Tom had a few days earlier decided that I should work with Pete on a construction job in a new section, named 45c, that would provide useful experience at that stage of our careers and, because of the conditions would, in his words, ‘challenge the stamina of two young and able electricians’. Though we hardly knew each other, Pete and I had welcomed the prospect of being involved in something new as opposed to mundane maintenance work. We sensed the chagrin of a few of the other chaps who felt that they deserved and were better qualified for this work and I think that the chargehand, Jimmy, had reservations about the arrangement. However, Tom had explained that my pupilage prescribed this type of activity and the application of my knowledge would be of mutual benefit to Pete and me, ‘the two youngsters’. Jimmy, of course, would have a watching brief over the work.

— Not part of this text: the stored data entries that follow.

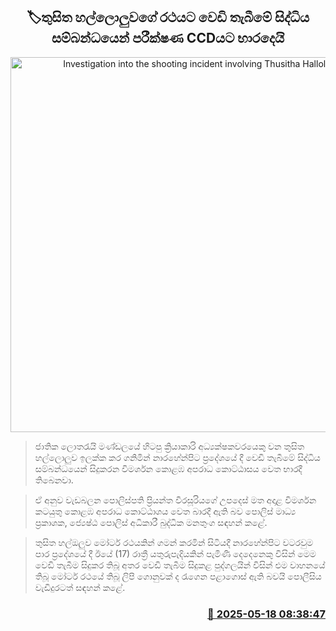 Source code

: <p align='center'><b><h2 align='center' title='Investigation into the shooting incident involving Thusitha Halloluwa's car handed over to the CCD'>🏷තුසිත හල්ලොලුවගේ රථයට වෙඩි තැබීමේ සිද්ධිය සම්බන්ධයෙන් පරීක්ෂණ CCDයට භාරදෙයි</h2></b></p>
<p align='center'><img src='https://helakuru.sgp1.cdn.digitaloceanspaces.com/esana/images/lib/thusitha-haloluwa.jpg' width='600' alt='Investigation into the shooting incident involving Thusitha Halloluwa's car handed over to the CCD'></p>

> ජාතික ලොතරැයි මණ්ඩලයේ හිටපු ක්‍රියාකාරි අධ්‍යක්ෂකවරයෙකු වන තුසිත හල්ලොලුව ඉලක්ක කර ගනිමින් නාරහේන්පිට ප්‍රදේශයේ දී වෙඩි තැබීමේ සිද්ධිය සම්බන්ධයෙන් සිදුකරන විමර්ශන කොළඹ අපරාධ කොට්ඨාසය වෙත භාරදී තිබෙනවා.

> ඒ අනුව වැඩබලන පොලිස්පති ප්‍රියන්ත වීරසූරියගේ උපදෙස් මත අදාළ විමර්ශන කටයුතු කොළඹ අපරාධ කොට්ඨාශය වෙත බාරදී ඇති බව පොලිස් මාධ්‍ය ප්‍රකාශක, ජ්‍යෙෂ්ඨ පොලිස් අධිකාරී බුද්ධික මනතුංග සඳහන් කළේ.

> තුසිත හල්ඔලුව මෝටර් රථයකින් ගමන් කරමින් සිටියදී නාරහේන්පිට වටරවුම පාර ප්‍රදේශයේ දී ඊයේ (17) රාත්‍රී යතුරුපැදියකින් පැමිණි දෙදෙනෙකු විසින් මෙම වෙඩි තැබීම සිදුකර තිබූ අතර වෙඩි තැබීම සිදුකළ පුද්ගලයින් විසින් එම වාහනයේ තිබූ මෝටර් රථයේ තිබූ ලිපි ගොනුවක් ද රැගෙන පළාගොස් ඇති බවයි පොලීසිය වැඩිදුරටත් සඳහන් කළේ.



<h3 align='right'><a href='https://www.helakuru.lk/esana/p/110185/'>📅 2025-05-18 08:38:47</a></h3>
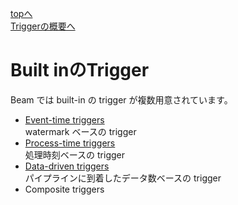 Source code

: [topへ](../index.md)  
[Triggerの概要へ](./overview.md)

# Built inのTrigger
Beam では built-in の trigger が複数用意されています。

+ [Event-time triggers](./built-in/event-time.md)  
watermark ベースの trigger
+ [Process-time triggers](./built-in/process-time.md)  
処理時刻ベースの trigger
+ [Data-driven triggers](./built-in/data-driven.md)  
パイプラインに到着したデータ数ベースの trigger
+ Composite triggers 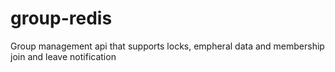 group-redis
===========

Group management api that supports locks, empheral data and membership join and leave notification
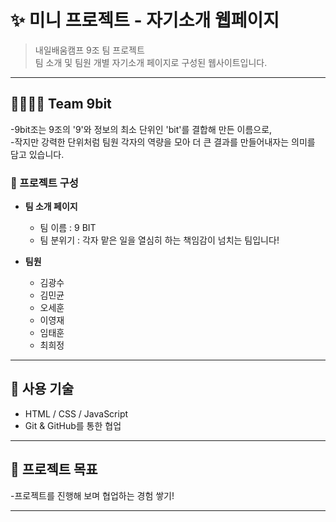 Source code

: # ✨ 미니 프로젝트 - 자기소개 웹페이지

> 내일배움캠프 9조 팀 프로젝트  
> 팀 소개 및 팀원 개별 자기소개 페이지로 구성된 웹사이트입니다.

---
## 👨‍👩‍👧‍👦 Team 9bit

-9bit조는 9조의 '9'와 정보의 최소 단위인 'bit'를 결합해 만든 이름으로,  
-작지만 강력한 단위처럼 팀원 각자의 역량을 모아 더 큰 결과를 만들어내자는 의미를 담고 있습니다.

### 🧩 프로젝트 구성
- **팀 소개 페이지**  
  - 팀 이름 : 9 BIT
  - 팀 분위기 : 각자 맡은 일을 열심히 하는 책임감이 넘치는 팀입니다!
    
- **팀원**  
  - 김광수
  - 김민균
  - 오세훈
  - 이영재
  - 임태훈
  - 최희정

---

## 🔗 사용 기술
- HTML / CSS / JavaScript  
- Git & GitHub를 통한 협업

---



## 🎯 프로젝트 목표
-프로젝트를 진행해 보며 협업하는 경험 쌓기!

---

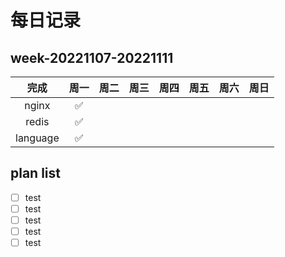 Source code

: # 每日记录

## week-20221107-20221111

|完成|周一|周二|周三|周四|周五|周六|周日|
|:---:|:---:|:---:|:---:|:---:|:---:|:---:|:---:|
|nginx|✅|️|️|️|️|️|️|
|redis|✅|||||||
|language|✅|||||||

## plan list

* [ ] test
* [ ] test
* [ ] test
* [ ] test
* [ ] test
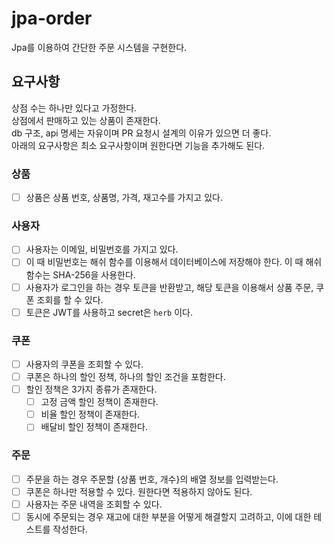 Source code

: # jpa-order

Jpa를 이용하여 간단한 주문 시스템을 구현한다.

## 요구사항

상점 수는 하나만 있다고 가정한다.  
상점에서 판매하고 있는 상품이 존재한다.  
db 구조, api 명세는 자유이며 PR 요청시 설계의 이유가 있으면 더 좋다.  
아래의 요구사항은 최소 요구사항이며 원한다면 기능을 추가해도 된다.

### 상품

- [ ] 상품은 상품 번호, 상품명, 가격, 재고수를 가지고 있다.

### 사용자

- [ ] 사용자는 이메일, 비밀번호를 가지고 있다.
- [ ] 이 때 비밀번호는 해쉬 함수를 이용해서 데이터베이스에 저장해야 한다. 이 때 해쉬 함수는 SHA-256을 사용한다.
- [ ] 사용자가 로그인을 하는 경우 토큰을 반환받고, 해당 토큰을 이용해서 상품 주문, 쿠폰 조회를 할 수 있다.
- [ ] 토큰은 JWT를 사용하고 secret은 `herb` 이다.

### 쿠폰

- [ ] 사용자의 쿠폰을 조회할 수 있다.
- [ ] 쿠폰은 하나의 할인 정책, 하나의 할인 조건을 포함한다.
- [ ] 할인 정책은 3가지 종류가 존재한다.
    - [ ] 고정 금액 할인 정책이 존재한다.
    - [ ] 비율 할인 정책이 존재한다.
    - [ ] 배달비 할인 정책이 존재한다.

### 주문

- [ ] 주문을 하는 경우 주문할 {상품 번호, 개수}의 배열 정보를 입력받는다.
- [ ] 쿠폰은 하나만 적용할 수 있다. 원한다면 적용하지 않아도 된다.
- [ ] 사용자는 주문 내역을 조회할 수 있다.
- [ ] 동시에 주문되는 경우 재고에 대한 부분을 어떻게 해결할지 고려하고, 이에 대한 테스트를 작성한다.
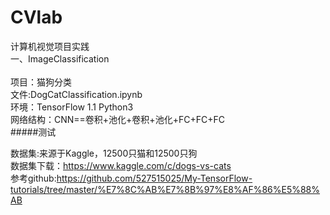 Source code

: # CVlab

计算机视觉项目实践<br>
一、ImageClassification<br><br>
项目：猫狗分类<br>
文件:DogCatClassification.ipynb<br>
环境：TensorFlow 1.1 Python3 <br>
网络结构：CNN==卷积+池化+卷积+池化+FC+FC+FC<br>
#####测试

数据集:来源于Kaggle，12500只猫和12500只狗<br>
数据集下载：https://www.kaggle.com/c/dogs-vs-cats <br>
参考github:https://github.com/527515025/My-TensorFlow-tutorials/tree/master/%E7%8C%AB%E7%8B%97%E8%AF%86%E5%88%AB <br>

‘Tom,’ piped up Pete, loud enough for all to hear, ‘what is the height of inconvenience?’
‘What is,’ responded the foreman quietly, without looking at Pete.
‘Two fat tummies and a short willy,’ Pete said, with the briefest glance at Tom’s ponderous paunch and then at me, his smile fading somewhat when he saw my upturned eyes and gaping mouth.
Perhaps, I later reasoned, it was just a euphoric moment, the prospect of the new stimulating work producing in bright-eyed Pete some impulsive ill-considered humour, a puerile joke for want of something better to say. I certainly thought in the following seconds that he would not get away with his indiscretion, and perhaps had forfeited his role in the new work. However, it says much for Tom that whereas he might have responded angrily at Pete’s impertinence and changed his mind, he simply stopped directly ahead of the young man, glaring at him for a long moment during which Pete, now reddening slightly, returned his stare with pleasant nonchalance.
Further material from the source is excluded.